■ Supplied records
____________
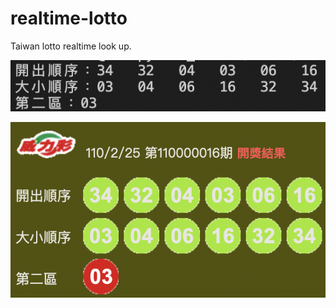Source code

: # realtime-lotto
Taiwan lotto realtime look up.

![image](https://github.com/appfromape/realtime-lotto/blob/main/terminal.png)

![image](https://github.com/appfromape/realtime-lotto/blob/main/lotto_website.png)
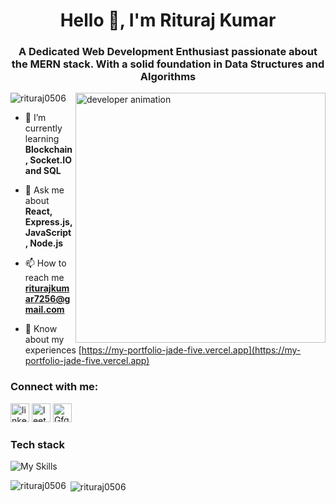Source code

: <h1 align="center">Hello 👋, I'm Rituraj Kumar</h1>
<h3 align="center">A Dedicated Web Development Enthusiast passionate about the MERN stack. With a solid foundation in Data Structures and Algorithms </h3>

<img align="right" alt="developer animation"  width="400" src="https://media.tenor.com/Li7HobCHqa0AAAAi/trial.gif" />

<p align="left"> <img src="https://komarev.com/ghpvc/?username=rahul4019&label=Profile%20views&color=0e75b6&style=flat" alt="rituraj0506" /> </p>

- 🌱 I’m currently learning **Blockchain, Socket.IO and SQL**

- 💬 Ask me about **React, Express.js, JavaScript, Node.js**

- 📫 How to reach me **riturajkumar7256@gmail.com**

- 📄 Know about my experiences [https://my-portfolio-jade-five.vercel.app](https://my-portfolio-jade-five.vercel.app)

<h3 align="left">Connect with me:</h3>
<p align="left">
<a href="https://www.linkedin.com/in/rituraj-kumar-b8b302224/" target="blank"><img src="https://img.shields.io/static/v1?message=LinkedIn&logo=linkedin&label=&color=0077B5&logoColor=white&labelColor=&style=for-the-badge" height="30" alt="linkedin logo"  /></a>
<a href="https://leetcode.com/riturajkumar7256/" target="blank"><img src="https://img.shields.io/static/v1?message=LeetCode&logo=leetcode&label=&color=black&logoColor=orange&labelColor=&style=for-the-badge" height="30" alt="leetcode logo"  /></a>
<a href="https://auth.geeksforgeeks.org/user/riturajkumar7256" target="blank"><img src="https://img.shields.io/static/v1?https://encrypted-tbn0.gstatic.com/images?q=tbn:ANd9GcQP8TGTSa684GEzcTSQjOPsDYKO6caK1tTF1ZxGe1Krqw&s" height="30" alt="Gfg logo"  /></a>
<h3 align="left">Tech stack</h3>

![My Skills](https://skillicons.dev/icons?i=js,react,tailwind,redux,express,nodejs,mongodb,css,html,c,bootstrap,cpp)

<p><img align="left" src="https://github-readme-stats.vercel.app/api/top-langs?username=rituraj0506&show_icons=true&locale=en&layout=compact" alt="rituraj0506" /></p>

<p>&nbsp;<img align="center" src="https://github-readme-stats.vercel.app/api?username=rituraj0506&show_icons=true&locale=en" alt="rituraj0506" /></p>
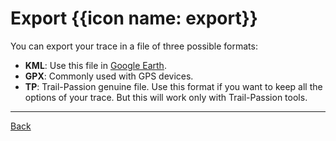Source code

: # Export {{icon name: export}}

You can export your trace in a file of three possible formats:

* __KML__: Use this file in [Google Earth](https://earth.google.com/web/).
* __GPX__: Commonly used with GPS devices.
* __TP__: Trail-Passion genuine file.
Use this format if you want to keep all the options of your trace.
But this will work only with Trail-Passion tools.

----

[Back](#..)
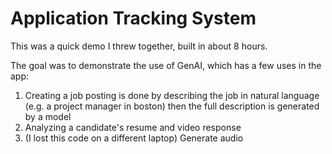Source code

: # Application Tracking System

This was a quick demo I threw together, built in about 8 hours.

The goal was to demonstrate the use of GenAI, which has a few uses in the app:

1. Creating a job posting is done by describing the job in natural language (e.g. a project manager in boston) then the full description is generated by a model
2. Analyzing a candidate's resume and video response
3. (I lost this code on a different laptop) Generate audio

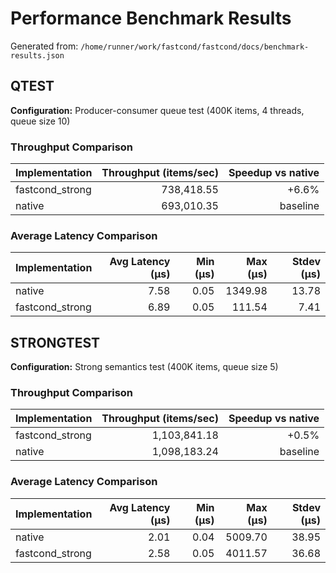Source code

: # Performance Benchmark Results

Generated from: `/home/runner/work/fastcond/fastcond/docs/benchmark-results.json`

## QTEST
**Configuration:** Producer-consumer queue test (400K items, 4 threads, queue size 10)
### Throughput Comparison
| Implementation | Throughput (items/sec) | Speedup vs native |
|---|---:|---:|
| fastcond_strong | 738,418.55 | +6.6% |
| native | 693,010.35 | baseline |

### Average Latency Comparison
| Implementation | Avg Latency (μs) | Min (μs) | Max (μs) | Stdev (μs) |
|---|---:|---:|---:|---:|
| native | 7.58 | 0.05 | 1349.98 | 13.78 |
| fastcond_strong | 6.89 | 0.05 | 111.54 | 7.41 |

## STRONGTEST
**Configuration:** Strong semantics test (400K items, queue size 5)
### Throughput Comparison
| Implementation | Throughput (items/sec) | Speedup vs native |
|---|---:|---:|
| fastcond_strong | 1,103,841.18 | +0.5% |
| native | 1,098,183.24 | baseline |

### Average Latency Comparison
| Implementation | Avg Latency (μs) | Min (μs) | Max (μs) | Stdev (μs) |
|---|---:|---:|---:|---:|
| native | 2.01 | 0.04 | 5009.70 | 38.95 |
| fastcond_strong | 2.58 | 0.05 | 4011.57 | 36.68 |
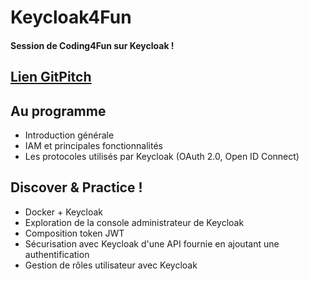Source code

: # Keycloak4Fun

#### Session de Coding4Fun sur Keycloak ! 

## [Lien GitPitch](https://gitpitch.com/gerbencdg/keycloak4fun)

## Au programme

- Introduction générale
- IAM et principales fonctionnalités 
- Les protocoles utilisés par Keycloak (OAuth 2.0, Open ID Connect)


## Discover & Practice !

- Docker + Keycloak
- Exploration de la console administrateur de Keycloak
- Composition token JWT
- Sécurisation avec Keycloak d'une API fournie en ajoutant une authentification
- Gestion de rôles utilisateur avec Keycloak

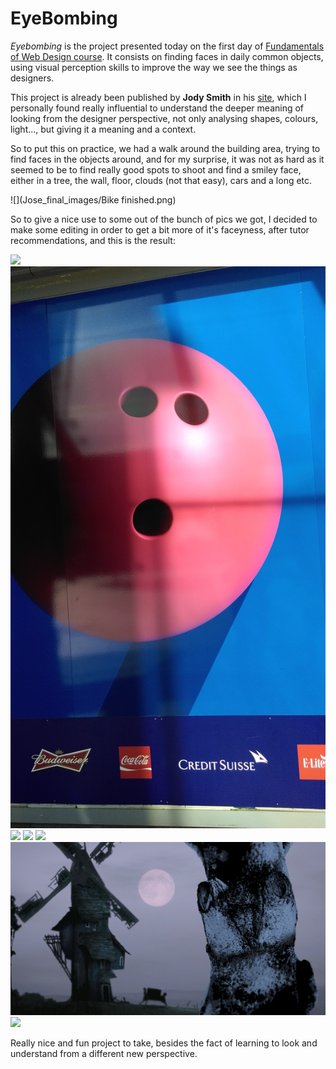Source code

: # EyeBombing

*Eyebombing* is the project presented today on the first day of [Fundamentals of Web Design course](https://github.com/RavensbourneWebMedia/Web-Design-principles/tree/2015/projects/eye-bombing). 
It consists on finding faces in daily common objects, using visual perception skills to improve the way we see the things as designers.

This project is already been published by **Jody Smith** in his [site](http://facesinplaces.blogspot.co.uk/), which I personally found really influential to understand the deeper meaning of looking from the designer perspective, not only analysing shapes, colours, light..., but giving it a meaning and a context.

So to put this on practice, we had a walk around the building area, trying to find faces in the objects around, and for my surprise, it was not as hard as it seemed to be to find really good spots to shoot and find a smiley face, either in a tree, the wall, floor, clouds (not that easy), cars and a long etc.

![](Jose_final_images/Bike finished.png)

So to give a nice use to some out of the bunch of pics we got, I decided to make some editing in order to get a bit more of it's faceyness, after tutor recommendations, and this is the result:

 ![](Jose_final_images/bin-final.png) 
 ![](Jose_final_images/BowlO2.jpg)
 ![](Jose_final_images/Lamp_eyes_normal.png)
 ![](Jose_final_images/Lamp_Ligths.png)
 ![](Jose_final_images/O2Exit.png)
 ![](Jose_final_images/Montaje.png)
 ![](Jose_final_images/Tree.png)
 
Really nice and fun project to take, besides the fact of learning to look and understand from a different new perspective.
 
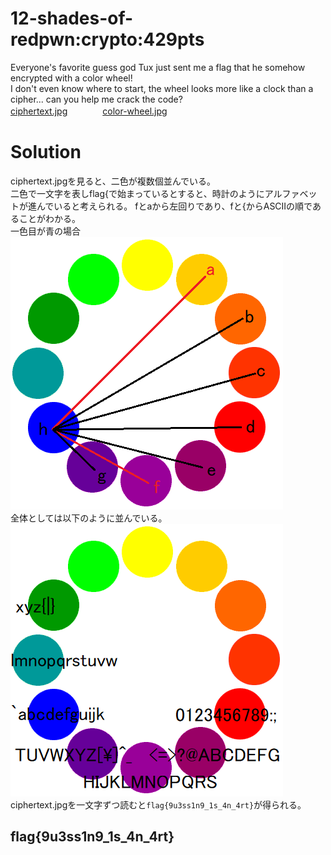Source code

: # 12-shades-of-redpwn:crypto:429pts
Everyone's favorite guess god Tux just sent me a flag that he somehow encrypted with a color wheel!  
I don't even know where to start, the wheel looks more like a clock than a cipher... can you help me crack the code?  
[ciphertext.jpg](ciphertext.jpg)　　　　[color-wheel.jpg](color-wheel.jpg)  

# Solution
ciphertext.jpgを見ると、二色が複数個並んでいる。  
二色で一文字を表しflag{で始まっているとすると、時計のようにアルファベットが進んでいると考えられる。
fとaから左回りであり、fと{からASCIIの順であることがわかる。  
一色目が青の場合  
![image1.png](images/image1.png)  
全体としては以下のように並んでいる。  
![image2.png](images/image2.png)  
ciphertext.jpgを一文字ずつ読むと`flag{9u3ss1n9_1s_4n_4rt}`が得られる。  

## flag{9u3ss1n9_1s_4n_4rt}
____________
■ Exercise description
Across all the lines above, repeat the wording exactly and omit the pictures.

■ Expected output
Source code

: # realtime-lotto
Taiwan lotto realtime look up.

![image](https://github.com/appfromape/realtime-lotto/blob/main/terminal.png)

![image](https://github.com/appfromape/realtime-lotto/blob/main/lotto_website.png)
Source code

: <h1 align="center">Hello 👋, I'm Rituraj Kumar</h1>
<h3 align="center">A Dedicated Web Development Enthusiast passionate about the MERN stack. With a solid foundation in Data Structures and Algorithms </h3>

<img align="right" alt="developer animation"  width="400" src="https://media.tenor.com/Li7HobCHqa0AAAAi/trial.gif" />

<p align="left"> <img src="https://komarev.com/ghpvc/?username=rahul4019&label=Profile%20views&color=0e75b6&style=flat" alt="rituraj0506" /> </p>

- 🌱 I’m currently learning **Blockchain, Socket.IO and SQL**

- 💬 Ask me about **React, Express.js, JavaScript, Node.js**

- 📫 How to reach me **riturajkumar7256@gmail.com**

- 📄 Know about my experiences [https://my-portfolio-jade-five.vercel.app](https://my-portfolio-jade-five.vercel.app)

<h3 align="left">Connect with me:</h3>
<p align="left">
<a href="https://www.linkedin.com/in/rituraj-kumar-b8b302224/" target="blank"><img src="https://img.shields.io/static/v1?message=LinkedIn&logo=linkedin&label=&color=0077B5&logoColor=white&labelColor=&style=for-the-badge" height="30" alt="linkedin logo"  /></a>
<a href="https://leetcode.com/riturajkumar7256/" target="blank"><img src="https://img.shields.io/static/v1?message=LeetCode&logo=leetcode&label=&color=black&logoColor=orange&labelColor=&style=for-the-badge" height="30" alt="leetcode logo"  /></a>
<a href="https://auth.geeksforgeeks.org/user/riturajkumar7256" target="blank"><img src="https://img.shields.io/static/v1?https://encrypted-tbn0.gstatic.com/images?q=tbn:ANd9GcQP8TGTSa684GEzcTSQjOPsDYKO6caK1tTF1ZxGe1Krqw&s" height="30" alt="Gfg logo"  /></a>
<h3 align="left">Tech stack</h3>

![My Skills](https://skillicons.dev/icons?i=js,react,tailwind,redux,express,nodejs,mongodb,css,html,c,bootstrap,cpp)

<p><img align="left" src="https://github-readme-stats.vercel.app/api/top-langs?username=rituraj0506&show_icons=true&locale=en&layout=compact" alt="rituraj0506" /></p>

<p>&nbsp;<img align="center" src="https://github-readme-stats.vercel.app/api?username=rituraj0506&show_icons=true&locale=en" alt="rituraj0506" /></p>
Source code

: # Export {{icon name: export}}

You can export your trace in a file of three possible formats:

* __KML__: Use this file in [Google Earth](https://earth.google.com/web/).
* __GPX__: Commonly used with GPS devices.
* __TP__: Trail-Passion genuine file.
Use this format if you want to keep all the options of your trace.
But this will work only with Trail-Passion tools.

----

[Back](#..)
Source code

: # Application Tracking System

This was a quick demo I threw together, built in about 8 hours.

The goal was to demonstrate the use of GenAI, which has a few uses in the app:

1. Creating a job posting is done by describing the job in natural language (e.g. a project manager in boston) then the full description is generated by a model
2. Analyzing a candidate's resume and video response
3. (I lost this code on a different laptop) Generate audio

Source code

: # Performance Benchmark Results

Generated from: `/home/runner/work/fastcond/fastcond/docs/benchmark-results.json`

## QTEST
**Configuration:** Producer-consumer queue test (400K items, 4 threads, queue size 10)
### Throughput Comparison
| Implementation | Throughput (items/sec) | Speedup vs native |
|---|---:|---:|
| fastcond_strong | 738,418.55 | +6.6% |
| native | 693,010.35 | baseline |

### Average Latency Comparison
| Implementation | Avg Latency (μs) | Min (μs) | Max (μs) | Stdev (μs) |
|---|---:|---:|---:|---:|
| native | 7.58 | 0.05 | 1349.98 | 13.78 |
| fastcond_strong | 6.89 | 0.05 | 111.54 | 7.41 |

## STRONGTEST
**Configuration:** Strong semantics test (400K items, queue size 5)
### Throughput Comparison
| Implementation | Throughput (items/sec) | Speedup vs native |
|---|---:|---:|
| fastcond_strong | 1,103,841.18 | +0.5% |
| native | 1,098,183.24 | baseline |

### Average Latency Comparison
| Implementation | Avg Latency (μs) | Min (μs) | Max (μs) | Stdev (μs) |
|---|---:|---:|---:|---:|
| native | 2.01 | 0.04 | 5009.70 | 38.95 |
| fastcond_strong | 2.58 | 0.05 | 4011.57 | 36.68 |
Source code

: # Keycloak4Fun

#### Session de Coding4Fun sur Keycloak ! 

## [Lien GitPitch](https://gitpitch.com/gerbencdg/keycloak4fun)

## Au programme

- Introduction générale
- IAM et principales fonctionnalités 
- Les protocoles utilisés par Keycloak (OAuth 2.0, Open ID Connect)


## Discover & Practice !

- Docker + Keycloak
- Exploration de la console administrateur de Keycloak
- Composition token JWT
- Sécurisation avec Keycloak d'une API fournie en ajoutant une authentification
- Gestion de rôles utilisateur avec Keycloak

Source code

: # EyeBombing

*Eyebombing* is the project presented today on the first day of [Fundamentals of Web Design course](https://github.com/RavensbourneWebMedia/Web-Design-principles/tree/2015/projects/eye-bombing). 
It consists on finding faces in daily common objects, using visual perception skills to improve the way we see the things as designers.

This project is already been published by **Jody Smith** in his [site](http://facesinplaces.blogspot.co.uk/), which I personally found really influential to understand the deeper meaning of looking from the designer perspective, not only analysing shapes, colours, light..., but giving it a meaning and a context.

So to put this on practice, we had a walk around the building area, trying to find faces in the objects around, and for my surprise, it was not as hard as it seemed to be to find really good spots to shoot and find a smiley face, either in a tree, the wall, floor, clouds (not that easy), cars and a long etc.

![](Jose_final_images/Bike finished.png)

So to give a nice use to some out of the bunch of pics we got, I decided to make some editing in order to get a bit more of it's faceyness, after tutor recommendations, and this is the result:

 ![](Jose_final_images/bin-final.png) 
 ![](Jose_final_images/BowlO2.jpg)
 ![](Jose_final_images/Lamp_eyes_normal.png)
 ![](Jose_final_images/Lamp_Ligths.png)
 ![](Jose_final_images/O2Exit.png)
 ![](Jose_final_images/Montaje.png)
 ![](Jose_final_images/Tree.png)
 
Really nice and fun project to take, besides the fact of learning to look and understand from a different new perspective.
 
Source code

: # 12-shades-of-redpwn:crypto:429pts
Everyone's favorite guess god Tux just sent me a flag that he somehow encrypted with a color wheel!  
I don't even know where to start, the wheel looks more like a clock than a cipher... can you help me crack the code?  
[ciphertext.jpg](ciphertext.jpg)　　　　[color-wheel.jpg](color-wheel.jpg)  

# Solution
ciphertext.jpgを見ると、二色が複数個並んでいる。  
二色で一文字を表しflag{で始まっているとすると、時計のようにアルファベットが進んでいると考えられる。
fとaから左回りであり、fと{からASCIIの順であることがわかる。  
一色目が青の場合  
![image1.png](images/image1.png)  
全体としては以下のように並んでいる。  
![image2.png](images/image2.png)  
ciphertext.jpgを一文字ずつ読むと`flag{9u3ss1n9_1s_4n_4rt}`が得られる。  

## flag{9u3ss1n9_1s_4n_4rt}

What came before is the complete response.